If $$0 < a, b < 1$$, and $$\tan^{-1}a + \tan^{-1}b = \frac{\pi}{4}$$, then the value of $$(a+b) - \left(\frac{a^2 + b^2}{2}\right) + \left(\frac{a^3 + b^3}{3}\right) - \left(\frac{a^4 + b^4}{4}\right) + \ldots$$ is:

We are given $$0 < a, b < 1$$ and $$\tan^{-1}a + \tan^{-1}b = \dfrac{\pi}{4}$$.

Using the addition formula, $$\tan\left(\tan^{-1}a + \tan^{-1}b\right) = \dfrac{a + b}{1 - ab} = \tan\dfrac{\pi}{4} = 1$$. Therefore $$a + b = 1 - ab$$, which gives $$a + b + ab = 1$$.

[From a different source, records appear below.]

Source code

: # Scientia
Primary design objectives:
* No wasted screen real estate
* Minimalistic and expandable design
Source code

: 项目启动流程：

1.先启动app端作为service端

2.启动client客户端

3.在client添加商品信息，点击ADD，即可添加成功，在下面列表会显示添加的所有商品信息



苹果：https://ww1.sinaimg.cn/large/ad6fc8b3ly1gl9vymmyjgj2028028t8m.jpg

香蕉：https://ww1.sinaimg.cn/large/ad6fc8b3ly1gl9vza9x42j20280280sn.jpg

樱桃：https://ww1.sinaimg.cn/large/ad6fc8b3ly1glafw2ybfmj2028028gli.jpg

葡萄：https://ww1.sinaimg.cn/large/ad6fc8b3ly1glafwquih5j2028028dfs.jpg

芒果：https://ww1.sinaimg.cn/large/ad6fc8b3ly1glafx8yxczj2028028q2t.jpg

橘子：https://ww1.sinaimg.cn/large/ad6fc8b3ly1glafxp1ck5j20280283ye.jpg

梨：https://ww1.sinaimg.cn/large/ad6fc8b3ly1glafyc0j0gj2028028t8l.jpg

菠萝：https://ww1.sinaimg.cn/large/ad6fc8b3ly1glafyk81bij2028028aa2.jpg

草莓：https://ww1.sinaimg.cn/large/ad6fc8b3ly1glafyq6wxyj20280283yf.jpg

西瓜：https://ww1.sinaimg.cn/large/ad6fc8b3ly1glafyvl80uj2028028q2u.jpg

The given series is $$(a + b) - \dfrac{a^2 + b^2}{2} + \dfrac{a^3 + b^3}{3} - \dfrac{a^4 + b^4}{4} + \cdots$$

This can be written as $$\displaystyle\sum_{k=1}^{\infty}(-1)^{k+1}\dfrac{a^k + b^k}{k} = \displaystyle\sum_{k=1}^{\infty}(-1)^{k+1}\dfrac{a^k}{k} + \displaystyle\sum_{k=1}^{\infty}(-1)^{k+1}\dfrac{b^k}{k}$$.

Each sum is the Maclaurin series for $$\ln(1 + x)$$ evaluated at $$x = a$$ and $$x = b$$ respectively (valid since $$0 < a, b < 1$$). So the series equals $$\ln(1 + a) + \ln(1 + b) = \ln\big((1 + a)(1 + b)\big)$$.

Expanding: $$(1 + a)(1 + b) = 1 + a + b + ab = 1 + 1 = 2$$ (using $$a + b + ab = 1$$).

Therefore the value of the series is $$\ln 2 = \log_e 2$$.